C’était une époque révolue, et même si Tiffany était fière de son héritage autochtone, elle trouvait la célébration annuelle du pow-wow tout à fait suffisante côté culturel. Elle s’imaginait en robe de daim, écorchant un castor, et ça lui donnait presque envie de rire et de vomir à la fois. Mais malgré qu’elle n’avait aucun penchant particulier pour la peau de daim, Tiffany adorait les blousons de cuir. Si au moins il existait une page d’histoire sur le commerce des Versace…
Où en était-elle… ? Ah oui, à se remémorer ses premiers jours avec Tony B. Son souvenir le plus clair était l’étonnement de Tony devant sa carte de statut d’Indien au moment de passer à la caisse pour des achats. Lors d’une de leurs premières sorties, il avait choisi un cadeau pour l’anniversaire de sa mère dans un magasin du centre-ville. Ils avaient fait du lèche-vitrine pendant une vingtaine de minutes avant d’arrêter leur choix sur un flacon de parfum Alfred Sung. Comme le caissier allait enregistrer l’achat, Tiffany avait eu une idée. En guise de faveur pour Tony. Elle avait suggéré, en lui chuchotant brièvement à l’oreille, de présenter sa carte de statut. « Les Autochtones détenteurs de carte ne paient pas les taxes », avait-elle expliqué. C’était une des conditions d’un traité, si elle se souvenait bien. On n’épargnait que quelques dollars, mais un petit coup de pouce ne faisait jamais de mal.
Tony s’était montré d’accord et Tiffany avait brandi sa carte. Techniquement, elle était la seule à pouvoir l’utiliser, et seulement pour l’achat de biens qui iraient directement à la réserve, mais certains des commerçants en bordure des réserves fermaient les yeux sur ce détail. Une vente, c’est une vente. Et les taxes n’étaient pas puisées dans leurs coffres. Ainsi Tiffany et Tony étaient-ils ressortis du magasin avec le parfum, et Tony en avait éprouvé une toute nouvelle appréciation de ce qu’elle savait faire. « Je tâcherai de m’en souvenir », avait-il plaisanté. Visiblement, être membre des Premières Nations comportait certains avantages sociaux.

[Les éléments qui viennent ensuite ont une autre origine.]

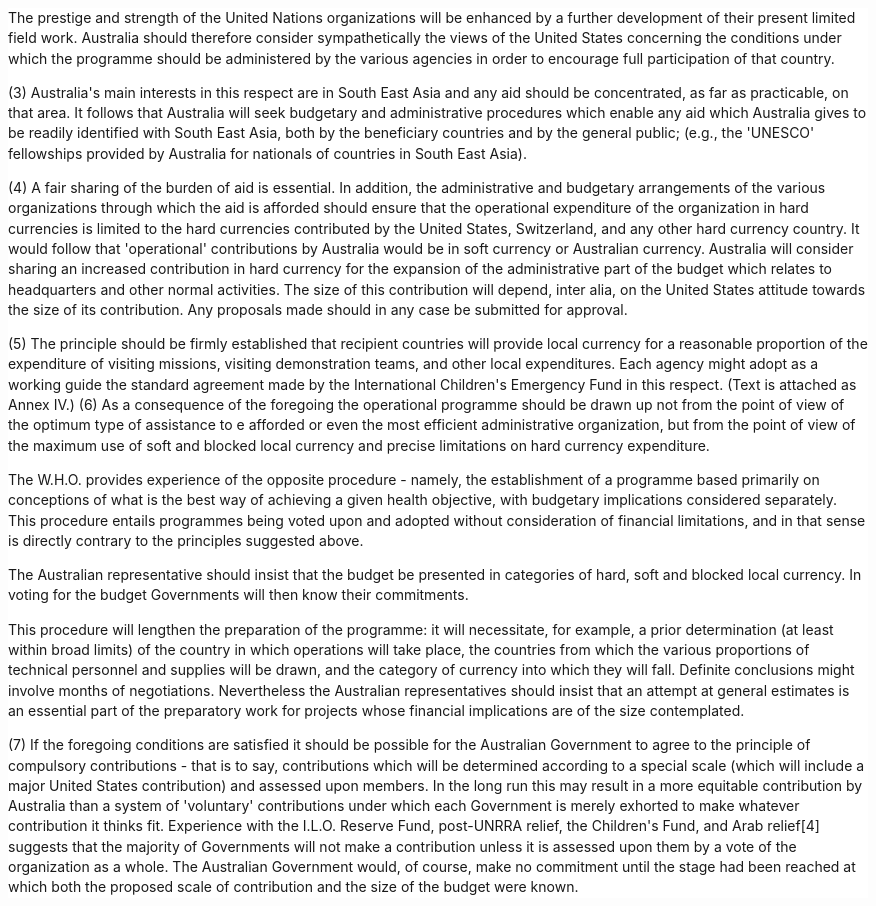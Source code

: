 The prestige and strength of the United Nations organizations will be enhanced by a further development of their present limited field work. Australia should therefore consider sympathetically the views of the United States concerning the conditions under which the programme should be administered by the various agencies in order to encourage full participation of that country.

(3) Australia's main interests in this respect are in South East Asia and any aid should be concentrated, as far as practicable, on that area. It follows that Australia will seek budgetary and administrative procedures which enable any aid which Australia gives to be readily identified with South East Asia, both by the beneficiary countries and by the general public; (e.g., the 'UNESCO' fellowships provided by Australia for nationals of countries in South East Asia).

(4) A fair sharing of the burden of aid is essential. In addition, the administrative and budgetary arrangements of the various organizations through which the aid is afforded should ensure that the operational expenditure of the organization in hard currencies is limited to the hard currencies contributed by the United States, Switzerland, and any other hard currency country. It would follow that 'operational' contributions by Australia would be in soft currency or Australian currency. Australia will consider sharing an increased contribution in hard currency for the expansion of the administrative part of the budget which relates to headquarters and other normal activities. The size of this contribution will depend, inter alia, on the United States attitude towards the size of its contribution. Any proposals made should in any case be submitted for approval.

(5) The principle should be firmly established that recipient countries will provide local currency for a reasonable proportion of the expenditure of visiting missions, visiting demonstration teams, and other local expenditures. Each agency might adopt as a working guide the standard agreement made by the International Children's Emergency Fund in this respect. (Text is attached as Annex IV.) (6) As a consequence of the foregoing the operational programme should be drawn up not from the point of view of the optimum type of assistance to e afforded or even the most efficient administrative organization, but from the point of view of the maximum use of soft and blocked local currency and precise limitations on hard currency expenditure.

The W.H.O. provides experience of the opposite procedure - namely, the establishment of a programme based primarily on conceptions of what is the best way of achieving a given health objective, with budgetary implications considered separately. This procedure entails programmes being voted upon and adopted without consideration of financial limitations, and in that sense is directly contrary to the principles suggested above.

The Australian representative should insist that the budget be presented in categories of hard, soft and blocked local currency. In voting for the budget Governments will then know their commitments.

This procedure will lengthen the preparation of the programme: it will necessitate, for example, a prior determination (at least within broad limits) of the country in which operations will take place, the countries from which the various proportions of technical personnel and supplies will be drawn, and the category of currency into which they will fall. Definite conclusions might involve months of negotiations. Nevertheless the Australian representatives should insist that an attempt at general estimates is an essential part of the preparatory work for projects whose financial implications are of the size contemplated.

(7) If the foregoing conditions are satisfied it should be possible for the Australian Government to agree to the principle of compulsory contributions - that is to say, contributions which will be determined according to a special scale (which will include a major United States contribution) and assessed upon members. In the long run this may result in a more equitable contribution by Australia than a system of 'voluntary' contributions under which each Government is merely exhorted to make whatever contribution it thinks fit. Experience with the I.L.O. Reserve Fund, post-UNRRA relief, the Children's Fund, and Arab relief[4] suggests that the majority of Governments will not make a contribution unless it is assessed upon them by a vote of the organization as a whole. The Australian Government would, of course, make no commitment until the stage had been reached at which both the proposed scale of contribution and the size of the budget were known.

Après avoir soigné ses pieds, Tiffany se mit à feuilleter distraitement le manuel d’histoire. Elle aurait bientôt un examen important à passer et — elle avait beau s’efforcer (bon d’accord, elle n’y mettait pas tant d’efforts que ça, mais elle se promettait de redoubler d’ardeur) — elle n’avait vraiment pas la tête à ça. C’est là qu’elle tomba sur une illustration d’Amérindiens à l’ancienne, qui tendaient un ballot de fourrures à un marchand bizarrement vêtu, en échange d’un fusil. Tiffany tenta de se retrouver dans cette image, ou même d’y retrouver son père ou sa grand-mère, parmi ces visages d’Amérindiens, mais rien n’y fit. Le portrait dépeint par ce manuel avait autant en commun avec elle que les gravures du tombeau de Toutânkhamon en avaient avec les Égyptiens modernes. Quoique celles-là, au moins, avaient été gravées par de vrais Égyptiens. Ces images-ci avaient été dessinées par des Européens et représentaient les Autochtones comme des sauvages déments. Ce n’était pas le peuple qu’elle connaissait ni celui dont elle avait entendu parler. Par conséquent, à quoi bon y prêter intérêt ?
Morte d’ennui, elle referma le manuel et le mit de côté. Une fois de plus, le bracelet s’agita à son poignet, ramenant ses pensées vers Tony.
* * *
Assez rapidement, Tony avait commencé à raccompagner Tiffany chez elle en voiture, habituellement parce qu’elle manquait l’autobus après leur rendez-vous à la fin des cours. Alors, en plus, cela avait nui à ses résultats scolaires. Mais le grand amour exige toujours un sacrifice. Tony ou la trigonométrie : ce n’était pas le choix le plus déchirant qu’elle avait eu à faire dans sa vie.